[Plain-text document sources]
——
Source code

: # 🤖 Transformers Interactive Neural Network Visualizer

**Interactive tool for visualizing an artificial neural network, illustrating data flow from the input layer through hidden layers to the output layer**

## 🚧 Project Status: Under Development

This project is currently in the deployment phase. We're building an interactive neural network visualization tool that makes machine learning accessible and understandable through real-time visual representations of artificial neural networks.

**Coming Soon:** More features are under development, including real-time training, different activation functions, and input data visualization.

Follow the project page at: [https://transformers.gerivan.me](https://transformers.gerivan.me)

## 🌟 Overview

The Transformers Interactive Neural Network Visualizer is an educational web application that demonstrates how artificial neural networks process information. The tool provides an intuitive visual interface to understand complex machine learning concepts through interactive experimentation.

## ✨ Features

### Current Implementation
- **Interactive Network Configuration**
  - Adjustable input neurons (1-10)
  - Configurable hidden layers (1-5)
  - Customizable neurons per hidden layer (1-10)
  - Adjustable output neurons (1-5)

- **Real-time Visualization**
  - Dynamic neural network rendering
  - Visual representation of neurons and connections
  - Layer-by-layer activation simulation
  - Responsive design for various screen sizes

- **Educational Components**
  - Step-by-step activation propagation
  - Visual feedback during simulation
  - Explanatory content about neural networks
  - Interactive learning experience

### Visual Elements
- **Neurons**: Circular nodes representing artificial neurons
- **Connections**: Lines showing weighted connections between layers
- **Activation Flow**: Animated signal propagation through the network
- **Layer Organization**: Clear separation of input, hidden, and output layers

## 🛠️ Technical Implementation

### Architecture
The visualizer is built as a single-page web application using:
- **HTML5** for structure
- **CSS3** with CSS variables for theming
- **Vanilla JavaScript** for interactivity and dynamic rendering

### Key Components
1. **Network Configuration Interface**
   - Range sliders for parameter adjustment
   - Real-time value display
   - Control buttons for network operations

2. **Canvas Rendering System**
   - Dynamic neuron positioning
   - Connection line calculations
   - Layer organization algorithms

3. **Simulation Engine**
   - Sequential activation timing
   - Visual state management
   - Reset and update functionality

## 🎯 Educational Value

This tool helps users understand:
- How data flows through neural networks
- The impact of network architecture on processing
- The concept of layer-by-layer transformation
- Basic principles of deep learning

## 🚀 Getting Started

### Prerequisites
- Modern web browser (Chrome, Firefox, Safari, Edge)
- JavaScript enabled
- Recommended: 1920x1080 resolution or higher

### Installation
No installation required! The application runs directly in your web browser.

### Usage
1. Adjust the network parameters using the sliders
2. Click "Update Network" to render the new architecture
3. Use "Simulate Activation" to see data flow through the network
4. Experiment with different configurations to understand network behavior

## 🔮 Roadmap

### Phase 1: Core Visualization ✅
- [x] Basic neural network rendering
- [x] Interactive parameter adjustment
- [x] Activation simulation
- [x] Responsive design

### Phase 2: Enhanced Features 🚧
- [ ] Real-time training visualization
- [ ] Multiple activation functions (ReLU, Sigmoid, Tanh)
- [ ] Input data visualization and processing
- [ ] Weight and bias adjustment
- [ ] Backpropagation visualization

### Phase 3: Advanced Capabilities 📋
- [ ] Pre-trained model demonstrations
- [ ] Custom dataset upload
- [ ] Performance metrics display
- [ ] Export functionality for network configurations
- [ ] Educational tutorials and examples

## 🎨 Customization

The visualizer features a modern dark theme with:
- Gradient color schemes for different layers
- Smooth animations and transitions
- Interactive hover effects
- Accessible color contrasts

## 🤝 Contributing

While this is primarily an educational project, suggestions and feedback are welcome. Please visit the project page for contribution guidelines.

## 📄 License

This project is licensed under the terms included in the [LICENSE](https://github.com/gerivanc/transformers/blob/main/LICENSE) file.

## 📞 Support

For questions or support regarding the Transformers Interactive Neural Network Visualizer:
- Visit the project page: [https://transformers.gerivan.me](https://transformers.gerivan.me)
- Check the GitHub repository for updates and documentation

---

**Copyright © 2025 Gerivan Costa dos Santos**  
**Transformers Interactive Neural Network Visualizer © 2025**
——
▶ **Problem**
Write out each line of the data above again, exactly as given.

▶ **Reply to the exercise**
Source code

: # 🤖 Transformers Interactive Neural Network Visualizer

**Interactive tool for visualizing an artificial neural network, illustrating data flow from the input layer through hidden layers to the output layer**

## 🚧 Project Status: Under Development

This project is currently in the deployment phase. We're building an interactive neural network visualization tool that makes machine learning accessible and understandable through real-time visual representations of artificial neural networks.

**Coming Soon:** More features are under development, including real-time training, different activation functions, and input data visualization.

Follow the project page at: [https://transformers.gerivan.me](https://transformers.gerivan.me)

## 🌟 Overview

The Transformers Interactive Neural Network Visualizer is an educational web application that demonstrates how artificial neural networks process information. The tool provides an intuitive visual interface to understand complex machine learning concepts through interactive experimentation.

## ✨ Features

### Current Implementation
- **Interactive Network Configuration**
  - Adjustable input neurons (1-10)
  - Configurable hidden layers (1-5)
  - Customizable neurons per hidden layer (1-10)
  - Adjustable output neurons (1-5)

- **Real-time Visualization**
  - Dynamic neural network rendering
  - Visual representation of neurons and connections
  - Layer-by-layer activation simulation
  - Responsive design for various screen sizes

- **Educational Components**
  - Step-by-step activation propagation
  - Visual feedback during simulation
  - Explanatory content about neural networks
  - Interactive learning experience

### Visual Elements
- **Neurons**: Circular nodes representing artificial neurons
- **Connections**: Lines showing weighted connections between layers
- **Activation Flow**: Animated signal propagation through the network
- **Layer Organization**: Clear separation of input, hidden, and output layers

## 🛠️ Technical Implementation

### Architecture
The visualizer is built as a single-page web application using:
- **HTML5** for structure
- **CSS3** with CSS variables for theming
- **Vanilla JavaScript** for interactivity and dynamic rendering

### Key Components
1. **Network Configuration Interface**
   - Range sliders for parameter adjustment
   - Real-time value display
   - Control buttons for network operations

2. **Canvas Rendering System**
   - Dynamic neuron positioning
   - Connection line calculations
   - Layer organization algorithms

3. **Simulation Engine**
   - Sequential activation timing
   - Visual state management
   - Reset and update functionality

## 🎯 Educational Value

This tool helps users understand:
- How data flows through neural networks
- The impact of network architecture on processing
- The concept of layer-by-layer transformation
- Basic principles of deep learning

## 🚀 Getting Started

### Prerequisites
- Modern web browser (Chrome, Firefox, Safari, Edge)
- JavaScript enabled
- Recommended: 1920x1080 resolution or higher

### Installation
No installation required! The application runs directly in your web browser.

### Usage
1. Adjust the network parameters using the sliders
2. Click "Update Network" to render the new architecture
3. Use "Simulate Activation" to see data flow through the network
4. Experiment with different configurations to understand network behavior

## 🔮 Roadmap

### Phase 1: Core Visualization ✅
- [x] Basic neural network rendering
- [x] Interactive parameter adjustment
- [x] Activation simulation
- [x] Responsive design

### Phase 2: Enhanced Features 🚧
- [ ] Real-time training visualization
- [ ] Multiple activation functions (ReLU, Sigmoid, Tanh)
- [ ] Input data visualization and processing
- [ ] Weight and bias adjustment
- [ ] Backpropagation visualization

### Phase 3: Advanced Capabilities 📋
- [ ] Pre-trained model demonstrations
- [ ] Custom dataset upload
- [ ] Performance metrics display
- [ ] Export functionality for network configurations
- [ ] Educational tutorials and examples

## 🎨 Customization

The visualizer features a modern dark theme with:
- Gradient color schemes for different layers
- Smooth animations and transitions
- Interactive hover effects
- Accessible color contrasts

## 🤝 Contributing

While this is primarily an educational project, suggestions and feedback are welcome. Please visit the project page for contribution guidelines.

## 📄 License

This project is licensed under the terms included in the [LICENSE](https://github.com/gerivanc/transformers/blob/main/LICENSE) file.

## 📞 Support

For questions or support regarding the Transformers Interactive Neural Network Visualizer:
- Visit the project page: [https://transformers.gerivan.me](https://transformers.gerivan.me)
- Check the GitHub repository for updates and documentation

---

**Copyright © 2025 Gerivan Costa dos Santos**  
**Transformers Interactive Neural Network Visualizer © 2025**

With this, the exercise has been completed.